SAO PAULO – The United States Securities and Exchange Commission has subpoenaed documents in its investigation into corruption allegations at Petrobras, Brazil’s state-run oil giant said.
In a statement late Monday, Petrobras pledged to “co-operate with the United States public authorities with the same dedication it has been co-operating with Brazilian public authorities.”
Petrobras acknowledged the documents requested were “related to an investigation into the company initiated by the SEC” and said the materials would be forwarded to the U.S. market regulator following consultations with the company’s U.S. and Brazilian attorneys. Petrobras had already hired two law firms, one based in Brazil and the other in the U.S., in order “to conduct an independent internal investigation,” the statement said.

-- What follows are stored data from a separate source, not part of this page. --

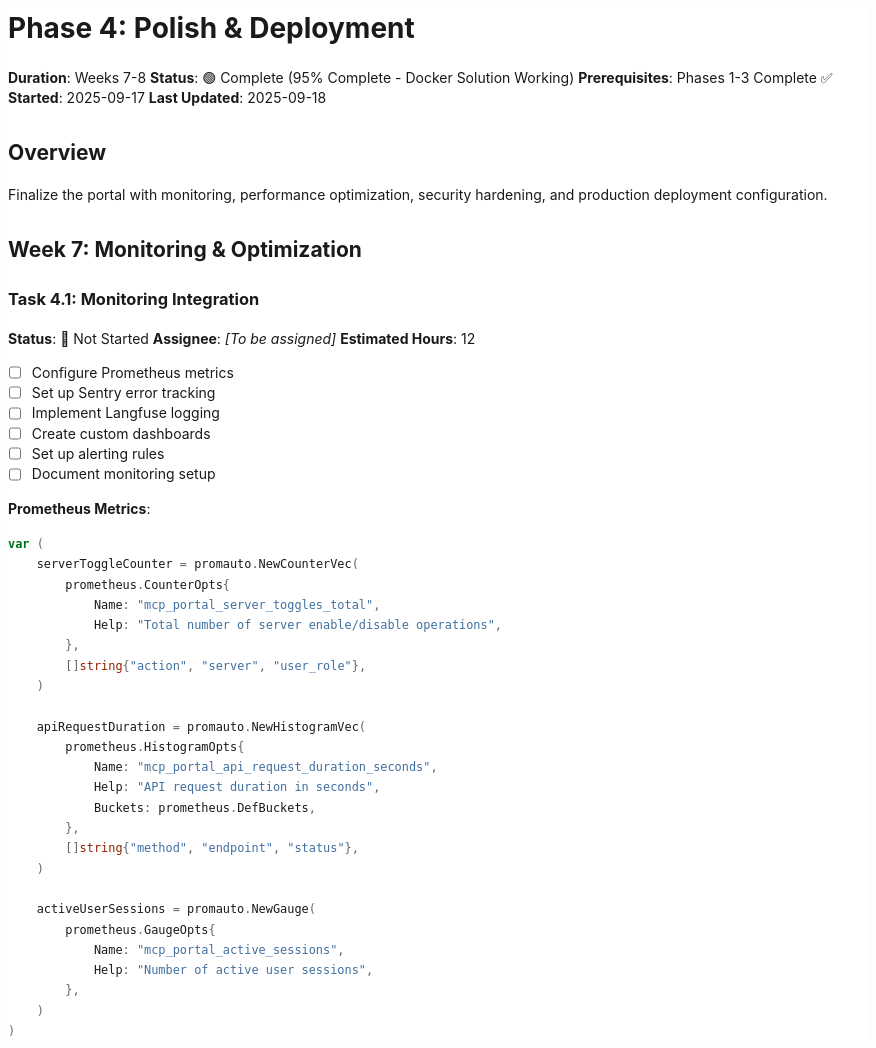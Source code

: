 # Phase 4: Polish & Deployment

**Duration**: Weeks 7-8
**Status**: 🟢 Complete (95% Complete - Docker Solution Working)
**Prerequisites**: Phases 1-3 Complete ✅
**Started**: 2025-09-17
**Last Updated**: 2025-09-18

## Overview

Finalize the portal with monitoring, performance optimization, security hardening, and production deployment configuration.

## Week 7: Monitoring & Optimization

### Task 4.1: Monitoring Integration

**Status**: 🔴 Not Started
**Assignee**: _[To be assigned]_
**Estimated Hours**: 12

- [ ] Configure Prometheus metrics
- [ ] Set up Sentry error tracking
- [ ] Implement Langfuse logging
- [ ] Create custom dashboards
- [ ] Set up alerting rules
- [ ] Document monitoring setup

**Prometheus Metrics**:

```go
var (
    serverToggleCounter = promauto.NewCounterVec(
        prometheus.CounterOpts{
            Name: "mcp_portal_server_toggles_total",
            Help: "Total number of server enable/disable operations",
        },
        []string{"action", "server", "user_role"},
    )

    apiRequestDuration = promauto.NewHistogramVec(
        prometheus.HistogramOpts{
            Name: "mcp_portal_api_request_duration_seconds",
            Help: "API request duration in seconds",
            Buckets: prometheus.DefBuckets,
        },
        []string{"method", "endpoint", "status"},
    )

    activeUserSessions = promauto.NewGauge(
        prometheus.GaugeOpts{
            Name: "mcp_portal_active_sessions",
            Help: "Number of active user sessions",
        },
    )
)
```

Shares of the energy giant are traded on the New York Stock Exchange, which allows the Securities and Exchange Commission, or SEC, to conduct its own investigation into Brazil’s largest company, long considered a crucial motor for the country’s development.
The SEC subpoena is the latest chapter in a saga that has been unfolding for months, with near-daily revelations about the scope and magnitude of the corruption scheme at Petrobras. Authorities allege that top Petrobras executives operated a kickback scheme on contracts involving several billion dollars, with some of the money eventually being fed back to the governing Workers Party and other top parties for political campaigns.
The allegations centre around Brazilian police’s questioning of Alberto Youssef, a convicted black-market money dealer who has admitted to laundering vast sums of money in the scheme, which allegedly stretched back to 2004. Youssef is talking to police in exchange for a lighter sentence.
Earlier this month, police detained more than two dozen people in connection with the investigation, including the former director of services of Petrobras and the heads of several top construction firms here.